The recent decision of Mr Justice Silber in Hossein Mehjoo v Harben Barker (A Firm) and Harben Barker Ltd [2013] EWHC 1500 (QB) has attracted a great deal of publicity in the general press, as it considers the important area of an accountant’s duty to his client to advise him how best to mitigate his liability to tax.

The facts

Mr Mehjoo (the claimant) claimed damages against his former accountants, Harben Barker. The claimant, who was born in Iran, had built up a clothing business, Bank Fashion Ltd (BFL). The claimant’s shareholding in BFL was sold in April 2005 for some £8.5m and his liability for CGT was £847,458. The case was concerned with the steps which the claimant argued his accountants should have advised him to take, in order to eliminate or reduce his liability to CGT on the disposal of his shareholding in BFL.

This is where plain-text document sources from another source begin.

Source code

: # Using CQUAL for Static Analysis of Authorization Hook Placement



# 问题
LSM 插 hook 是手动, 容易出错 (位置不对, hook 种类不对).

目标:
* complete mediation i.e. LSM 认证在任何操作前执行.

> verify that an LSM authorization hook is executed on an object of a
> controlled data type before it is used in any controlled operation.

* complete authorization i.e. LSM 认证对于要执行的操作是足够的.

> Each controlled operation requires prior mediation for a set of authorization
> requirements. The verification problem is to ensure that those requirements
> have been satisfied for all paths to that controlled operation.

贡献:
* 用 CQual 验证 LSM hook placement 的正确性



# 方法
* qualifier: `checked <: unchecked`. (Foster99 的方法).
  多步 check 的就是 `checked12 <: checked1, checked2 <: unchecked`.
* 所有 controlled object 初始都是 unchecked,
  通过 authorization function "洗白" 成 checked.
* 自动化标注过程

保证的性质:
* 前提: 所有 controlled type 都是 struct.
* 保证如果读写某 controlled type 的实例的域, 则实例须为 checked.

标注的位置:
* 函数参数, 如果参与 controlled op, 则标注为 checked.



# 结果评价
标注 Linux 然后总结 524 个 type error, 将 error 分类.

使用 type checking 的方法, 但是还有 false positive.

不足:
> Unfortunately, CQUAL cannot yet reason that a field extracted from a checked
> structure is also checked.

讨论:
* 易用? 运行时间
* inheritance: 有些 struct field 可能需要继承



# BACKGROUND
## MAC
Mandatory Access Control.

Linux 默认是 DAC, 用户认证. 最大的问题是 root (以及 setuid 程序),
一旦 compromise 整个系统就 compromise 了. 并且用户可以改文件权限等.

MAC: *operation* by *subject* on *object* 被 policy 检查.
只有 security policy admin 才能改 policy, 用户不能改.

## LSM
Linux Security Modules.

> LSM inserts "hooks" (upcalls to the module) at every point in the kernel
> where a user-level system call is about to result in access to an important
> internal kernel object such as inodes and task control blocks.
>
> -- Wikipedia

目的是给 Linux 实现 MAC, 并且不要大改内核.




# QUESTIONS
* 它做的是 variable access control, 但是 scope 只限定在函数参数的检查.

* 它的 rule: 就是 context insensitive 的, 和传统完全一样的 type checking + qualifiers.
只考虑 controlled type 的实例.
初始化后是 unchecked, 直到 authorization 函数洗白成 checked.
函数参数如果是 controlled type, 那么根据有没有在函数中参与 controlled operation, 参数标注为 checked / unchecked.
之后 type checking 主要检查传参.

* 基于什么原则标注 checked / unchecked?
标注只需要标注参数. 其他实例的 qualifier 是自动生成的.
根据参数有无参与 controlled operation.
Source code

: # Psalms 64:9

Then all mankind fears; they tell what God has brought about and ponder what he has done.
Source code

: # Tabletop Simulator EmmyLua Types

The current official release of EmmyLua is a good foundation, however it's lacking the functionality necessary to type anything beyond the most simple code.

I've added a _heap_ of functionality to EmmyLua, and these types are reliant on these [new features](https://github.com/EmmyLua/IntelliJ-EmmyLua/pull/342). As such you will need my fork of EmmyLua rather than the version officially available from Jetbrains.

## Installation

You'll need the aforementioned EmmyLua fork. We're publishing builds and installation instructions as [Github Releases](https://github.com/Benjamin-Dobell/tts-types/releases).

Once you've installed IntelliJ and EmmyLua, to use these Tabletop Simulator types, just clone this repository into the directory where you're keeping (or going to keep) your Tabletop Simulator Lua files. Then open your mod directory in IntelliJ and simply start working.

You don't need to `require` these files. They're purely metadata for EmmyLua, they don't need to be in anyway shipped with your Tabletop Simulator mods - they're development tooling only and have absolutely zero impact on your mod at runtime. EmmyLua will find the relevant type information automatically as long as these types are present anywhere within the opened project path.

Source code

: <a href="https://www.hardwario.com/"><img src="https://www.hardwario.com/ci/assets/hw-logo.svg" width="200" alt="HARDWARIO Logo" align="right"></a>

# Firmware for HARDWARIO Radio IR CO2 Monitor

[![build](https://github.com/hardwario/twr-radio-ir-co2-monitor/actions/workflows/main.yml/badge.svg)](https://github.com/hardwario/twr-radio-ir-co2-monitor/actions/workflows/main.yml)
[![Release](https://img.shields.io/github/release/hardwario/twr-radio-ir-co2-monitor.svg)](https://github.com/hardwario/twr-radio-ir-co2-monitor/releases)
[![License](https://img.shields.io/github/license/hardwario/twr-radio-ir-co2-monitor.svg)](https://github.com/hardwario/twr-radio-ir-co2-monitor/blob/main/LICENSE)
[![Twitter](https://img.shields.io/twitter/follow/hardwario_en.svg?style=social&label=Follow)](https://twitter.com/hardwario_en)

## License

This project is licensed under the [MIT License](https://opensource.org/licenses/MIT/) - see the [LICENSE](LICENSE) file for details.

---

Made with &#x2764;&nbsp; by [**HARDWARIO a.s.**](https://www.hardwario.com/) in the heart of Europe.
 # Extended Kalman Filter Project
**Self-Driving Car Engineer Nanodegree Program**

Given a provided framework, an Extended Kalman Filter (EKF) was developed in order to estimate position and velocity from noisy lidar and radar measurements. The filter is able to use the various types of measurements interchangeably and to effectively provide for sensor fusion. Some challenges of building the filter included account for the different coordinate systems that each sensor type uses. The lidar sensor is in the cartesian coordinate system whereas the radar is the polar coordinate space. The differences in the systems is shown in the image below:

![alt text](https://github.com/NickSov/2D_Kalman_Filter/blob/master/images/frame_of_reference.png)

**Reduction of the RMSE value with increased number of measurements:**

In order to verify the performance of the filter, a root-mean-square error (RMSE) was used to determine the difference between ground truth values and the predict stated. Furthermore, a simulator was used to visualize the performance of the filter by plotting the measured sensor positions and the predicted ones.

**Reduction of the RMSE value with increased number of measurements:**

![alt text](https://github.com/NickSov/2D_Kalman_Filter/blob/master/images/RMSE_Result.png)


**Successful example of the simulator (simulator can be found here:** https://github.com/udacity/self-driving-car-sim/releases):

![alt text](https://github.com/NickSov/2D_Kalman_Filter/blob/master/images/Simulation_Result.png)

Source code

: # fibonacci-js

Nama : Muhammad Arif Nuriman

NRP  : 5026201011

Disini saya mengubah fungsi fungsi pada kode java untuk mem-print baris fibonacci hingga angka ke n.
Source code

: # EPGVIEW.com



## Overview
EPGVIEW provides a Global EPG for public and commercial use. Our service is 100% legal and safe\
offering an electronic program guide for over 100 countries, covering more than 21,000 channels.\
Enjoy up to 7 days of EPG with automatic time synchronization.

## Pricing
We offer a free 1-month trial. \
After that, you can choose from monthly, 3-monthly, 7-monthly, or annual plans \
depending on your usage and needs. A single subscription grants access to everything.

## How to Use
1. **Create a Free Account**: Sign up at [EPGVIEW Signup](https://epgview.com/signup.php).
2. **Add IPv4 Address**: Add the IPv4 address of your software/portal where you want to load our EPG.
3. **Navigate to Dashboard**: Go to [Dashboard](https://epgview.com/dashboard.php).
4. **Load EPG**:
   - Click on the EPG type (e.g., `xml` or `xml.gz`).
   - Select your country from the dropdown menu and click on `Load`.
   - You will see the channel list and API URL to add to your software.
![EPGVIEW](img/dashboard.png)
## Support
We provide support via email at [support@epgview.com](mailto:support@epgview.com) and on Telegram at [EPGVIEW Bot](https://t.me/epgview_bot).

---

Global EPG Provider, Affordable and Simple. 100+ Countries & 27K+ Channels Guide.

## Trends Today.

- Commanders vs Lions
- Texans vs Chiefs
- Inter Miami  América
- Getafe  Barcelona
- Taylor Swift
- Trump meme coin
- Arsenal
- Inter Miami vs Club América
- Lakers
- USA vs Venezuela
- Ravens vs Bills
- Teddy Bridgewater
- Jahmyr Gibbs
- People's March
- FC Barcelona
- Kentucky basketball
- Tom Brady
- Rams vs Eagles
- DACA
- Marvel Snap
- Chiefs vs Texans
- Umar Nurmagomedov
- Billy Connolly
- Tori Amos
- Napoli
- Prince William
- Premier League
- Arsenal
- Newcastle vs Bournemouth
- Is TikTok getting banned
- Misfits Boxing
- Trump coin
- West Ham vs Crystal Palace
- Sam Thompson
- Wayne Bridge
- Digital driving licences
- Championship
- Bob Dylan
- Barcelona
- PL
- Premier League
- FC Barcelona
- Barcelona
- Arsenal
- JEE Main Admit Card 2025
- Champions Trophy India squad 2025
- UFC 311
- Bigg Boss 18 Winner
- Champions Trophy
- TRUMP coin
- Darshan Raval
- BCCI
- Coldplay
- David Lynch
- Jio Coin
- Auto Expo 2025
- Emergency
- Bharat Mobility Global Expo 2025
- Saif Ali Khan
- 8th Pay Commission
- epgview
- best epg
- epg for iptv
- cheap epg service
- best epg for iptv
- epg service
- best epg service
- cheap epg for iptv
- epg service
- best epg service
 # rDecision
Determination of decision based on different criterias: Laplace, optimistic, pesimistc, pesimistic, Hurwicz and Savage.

Essentially, the claimant contended that the longstanding retainer of his accountants included an obligation, prior and subsequent to the sale of his shareholding in BFL, to advise and to assist him in relation to his personal, financial and tax affairs, including identifying and advising him of possible methods by which he could minimise his tax liability including giving appropriate advice on the proposed sale of his shares in BFL without being expressly requested to do so. In this respect, any reasonably competent chartered accountant would have been obliged to advise him of the significant tax benefits of his non-domiciled (‘non-dom’) status and, in consequence, he should have been told to obtain tax advice from a firm of accountants or tax advisers who specialised in advising individuals who had or might have non-dom status. The claimant’s accountant did not specialise in this field.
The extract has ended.